TASK: Pick every line out of the entries below that has the string "return", and copy it.

### SOURCE DATA

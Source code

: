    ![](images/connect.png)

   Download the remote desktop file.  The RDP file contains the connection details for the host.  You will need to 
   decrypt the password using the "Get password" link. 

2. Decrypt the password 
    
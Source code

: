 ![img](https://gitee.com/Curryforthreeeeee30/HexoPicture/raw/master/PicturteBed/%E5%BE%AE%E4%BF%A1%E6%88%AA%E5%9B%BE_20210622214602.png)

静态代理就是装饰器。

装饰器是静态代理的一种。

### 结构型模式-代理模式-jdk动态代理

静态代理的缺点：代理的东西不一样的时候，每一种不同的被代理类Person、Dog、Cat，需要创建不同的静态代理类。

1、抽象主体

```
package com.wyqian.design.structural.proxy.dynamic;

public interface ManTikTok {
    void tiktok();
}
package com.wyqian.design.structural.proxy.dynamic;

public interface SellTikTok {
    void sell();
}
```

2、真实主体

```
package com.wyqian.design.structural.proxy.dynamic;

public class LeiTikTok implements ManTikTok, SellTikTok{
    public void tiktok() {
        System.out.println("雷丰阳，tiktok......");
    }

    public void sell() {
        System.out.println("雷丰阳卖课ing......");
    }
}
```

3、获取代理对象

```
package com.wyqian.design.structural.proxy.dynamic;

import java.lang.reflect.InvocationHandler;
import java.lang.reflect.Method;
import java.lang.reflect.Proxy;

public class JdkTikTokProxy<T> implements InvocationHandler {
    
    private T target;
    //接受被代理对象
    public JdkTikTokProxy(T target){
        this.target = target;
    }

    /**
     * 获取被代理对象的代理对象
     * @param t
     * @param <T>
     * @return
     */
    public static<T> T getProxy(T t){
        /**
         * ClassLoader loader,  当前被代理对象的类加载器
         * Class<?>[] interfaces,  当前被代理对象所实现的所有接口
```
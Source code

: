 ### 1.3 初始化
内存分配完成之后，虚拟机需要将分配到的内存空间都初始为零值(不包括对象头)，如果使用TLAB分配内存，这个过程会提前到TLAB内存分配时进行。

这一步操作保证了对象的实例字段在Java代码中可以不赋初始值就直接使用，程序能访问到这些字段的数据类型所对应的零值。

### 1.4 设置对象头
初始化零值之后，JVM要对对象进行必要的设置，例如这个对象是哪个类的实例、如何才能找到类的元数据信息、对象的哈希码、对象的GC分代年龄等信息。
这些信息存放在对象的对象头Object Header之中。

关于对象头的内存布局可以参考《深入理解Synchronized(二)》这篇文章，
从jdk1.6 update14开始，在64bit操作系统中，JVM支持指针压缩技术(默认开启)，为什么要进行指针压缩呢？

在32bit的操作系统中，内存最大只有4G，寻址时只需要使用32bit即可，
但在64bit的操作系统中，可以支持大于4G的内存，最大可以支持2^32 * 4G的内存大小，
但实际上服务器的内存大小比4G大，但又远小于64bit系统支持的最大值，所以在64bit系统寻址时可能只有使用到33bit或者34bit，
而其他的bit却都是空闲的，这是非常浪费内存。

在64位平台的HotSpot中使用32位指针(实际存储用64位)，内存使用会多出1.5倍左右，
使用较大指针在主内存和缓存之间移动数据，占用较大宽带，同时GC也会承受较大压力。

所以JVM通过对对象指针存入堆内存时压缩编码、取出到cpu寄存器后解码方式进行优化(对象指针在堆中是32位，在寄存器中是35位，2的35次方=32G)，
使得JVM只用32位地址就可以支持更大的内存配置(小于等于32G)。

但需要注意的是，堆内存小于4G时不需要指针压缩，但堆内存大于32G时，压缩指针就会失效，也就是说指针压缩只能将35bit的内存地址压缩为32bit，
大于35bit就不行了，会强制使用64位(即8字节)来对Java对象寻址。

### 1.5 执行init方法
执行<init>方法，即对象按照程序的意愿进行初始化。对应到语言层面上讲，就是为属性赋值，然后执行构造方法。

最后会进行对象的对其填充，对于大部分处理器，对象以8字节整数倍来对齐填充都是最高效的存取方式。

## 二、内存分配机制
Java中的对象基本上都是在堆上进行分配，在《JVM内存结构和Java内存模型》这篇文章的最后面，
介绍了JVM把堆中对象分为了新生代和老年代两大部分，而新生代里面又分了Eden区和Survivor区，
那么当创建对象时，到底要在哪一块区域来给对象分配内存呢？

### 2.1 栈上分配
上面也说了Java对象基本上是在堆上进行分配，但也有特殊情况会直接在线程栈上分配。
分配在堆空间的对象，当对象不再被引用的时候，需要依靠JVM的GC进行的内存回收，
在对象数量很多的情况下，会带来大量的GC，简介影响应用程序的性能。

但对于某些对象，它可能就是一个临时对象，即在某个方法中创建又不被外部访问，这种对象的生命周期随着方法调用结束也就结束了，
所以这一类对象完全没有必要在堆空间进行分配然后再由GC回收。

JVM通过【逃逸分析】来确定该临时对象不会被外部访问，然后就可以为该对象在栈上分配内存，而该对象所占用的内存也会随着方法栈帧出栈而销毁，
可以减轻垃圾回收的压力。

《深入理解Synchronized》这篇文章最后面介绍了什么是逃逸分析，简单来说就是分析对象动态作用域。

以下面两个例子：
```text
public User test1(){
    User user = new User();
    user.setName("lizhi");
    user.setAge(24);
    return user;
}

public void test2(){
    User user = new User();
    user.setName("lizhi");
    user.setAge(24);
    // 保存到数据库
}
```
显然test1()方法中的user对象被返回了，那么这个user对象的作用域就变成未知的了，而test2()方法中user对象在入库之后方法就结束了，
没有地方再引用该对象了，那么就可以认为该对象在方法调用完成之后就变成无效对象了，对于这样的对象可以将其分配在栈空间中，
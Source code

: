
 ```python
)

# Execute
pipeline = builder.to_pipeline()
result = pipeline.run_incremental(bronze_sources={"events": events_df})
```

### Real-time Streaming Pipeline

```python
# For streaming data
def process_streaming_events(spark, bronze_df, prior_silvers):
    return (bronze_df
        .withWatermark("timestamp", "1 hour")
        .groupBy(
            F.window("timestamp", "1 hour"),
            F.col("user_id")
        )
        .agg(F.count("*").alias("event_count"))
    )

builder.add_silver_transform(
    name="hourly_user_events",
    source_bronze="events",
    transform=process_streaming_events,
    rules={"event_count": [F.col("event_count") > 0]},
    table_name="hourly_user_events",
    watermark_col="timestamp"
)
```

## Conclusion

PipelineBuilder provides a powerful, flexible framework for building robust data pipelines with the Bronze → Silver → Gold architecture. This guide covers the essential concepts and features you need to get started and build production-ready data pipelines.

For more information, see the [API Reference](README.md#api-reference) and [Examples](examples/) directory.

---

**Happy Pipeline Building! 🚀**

######

YOUR RESPONSE:
     * @return
    return user;
    return (bronze_df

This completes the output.